But there is another Edwin of prominent character in the annals of Saxon England, to whom attention has been directed in connection with this Legend, as having the best claim to be called the founder or reviver of English Masonry. Of Edwin, King of Northumbria, it may be said, that in his narrow sphere, as the monarch of a kingdom of narrow dimensions, he was but little inferior in abilities or virtues to Athelstan.
At the time of his birth, in 590, Northumbria was divided into two kingdoms, that of Bernicia, north of the Humber, and that of the Deira, on the south of the same river. Of the former, Ethelfrith was King, and of the latter, Ella, the father of Edwin. Ella died in 593, and was succeeded by Edwin an infant of three years of age. Soon after, Ethelfrith invaded the possessions of Edwin, and attached them by usurpation to his own domains.
Edwin was sent to Wales, whence when he grew older he was obliged to flee, and passed many years in exile, principally at the Court of Redwald, King of East Anglia. By the assistance of this monarch he was enabled to make war upon his old enemy, Ethelfrith, who, having been slain in battle, and his sons having fled into Scotland, Edwin not only regained his own throne, but that of the usurper also, and in the year 617 became the King of Northumbria, of which the city of York was made the capital.
Edwin was originally a pagan, but his mind was of a contemplative turn, and this made him, says Turner, more intellectual than any of the Saxon Kings who had preceded him. He was thus led to a rational consideration of the doctrines of Christianity, which he finally accepted, and was publicly baptized at York, on Easter day, in the year 627. The ceremony was publicly performed in the Church of St. Peter the Apostle, which he had caused to be hastily constructed of wood, for the purposes of divine service, during the time that he was undergoing the religious instructions preliminary to his receiving the sacrament.
But as soon as he was baptized, he built, says Bede, under the direction of Paulinus, his religious instructor and bishop, in the same place, a much larger and nobler church of stone. During the reign of Edwin, and of his successors in the same century, ecclesiastical architecture greatly flourished, and many large churches were built. Edwin was slain in battle in 633, having reigned for seventeen years.

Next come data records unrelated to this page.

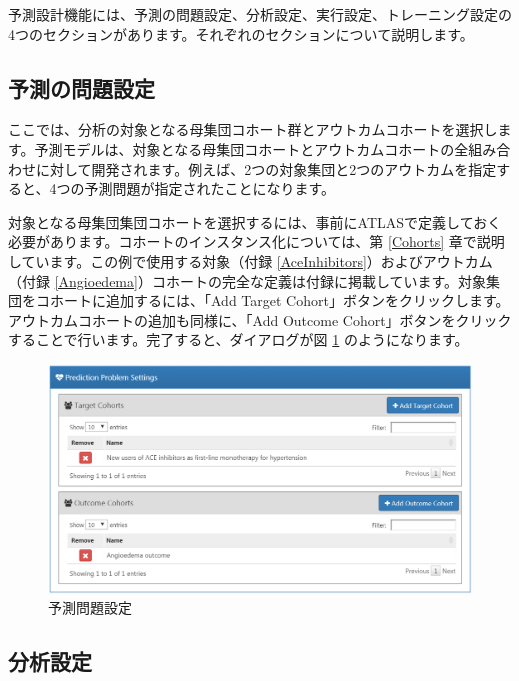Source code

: \documentclass[
  11pt]{book}
\theoremstyle{definition}
\theoremstyle{definition}
\theoremstyle{definition}
\theoremstyle{definition}
\theoremstyle{remark}
\begin{document}
予測設計機能には、予測の問題設定、分析設定、実行設定、トレーニング設定の4つのセクションがあります。それぞれのセクションについて説明します。

\subsection{予測の問題設定}\label{ux4e88ux6e2cux306eux554fux984cux8a2dux5b9a}

ここでは、分析の対象となる母集団コホート群とアウトカムコホートを選択します。予測モデルは、対象となる母集団コホートとアウトカムコホートの全組み合わせに対して開発されます。例えば、2つの対象集団と2つのアウトカムを指定すると、4つの予測問題が指定されたことになります。

対象となる母集団集団コホートを選択するには、事前にATLASで定義しておく必要があります。コホートのインスタンス化については、第 \ref{Cohorts} 章で説明しています。この例で使用する対象（付録 \ref{AceInhibitors}）およびアウトカム（付録 \ref{Angioedema}）コホートの完全な定義は付録に掲載しています。対象集団をコホートに追加するには、「Add Target Cohort」ボタンをクリックします。アウトカムコホートの追加も同様に、「Add Outcome Cohort」ボタンをクリックすることで行います。完了すると、ダイアログが図 \ref{fig:problemSettings} のようになります。

\begin{figure}

{\centering \includegraphics[width=1\linewidth]{images/PatientLevelPrediction/problemSettings} 

}

\caption{予測問題設定}\label{fig:problemSettings}
\end{figure}

\subsection{分析設定}\label{ux5206ux6790ux8a2dux5b9a}
\end{document}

The Venerable Bede gives us the best testimony we could desire as to the character of Edwin as ruler, when he tells us that in all of his dominions there was such perfect peace that a woman with a newborn babe might walk from sea to sea without receiving any harm. Another incident that he relates is significant of Edwin's care and consideration for the comforts of his people. Where there were springs of water near the highways, he caused posts to be fixed with drinking vessels attached to them for the convenience of travelers. By such acts, and others of a higher character, by his encouragement of the arts, and his strict administration of justice, he secured the love of his subjects.
So much of history was necessary that the reader might understand the argument in reference to the true meaning of the York Legend, now to be discussed. In the versions of the Legend given by Anderson and Preston, the honor of organizing Masonry and calling a General Assembly is attributed to Edwin the brother, and not to Edwin the son of Athelstan. These versions are, however, of no value as historical documents, because they are merely enlarged copies of the original Legend.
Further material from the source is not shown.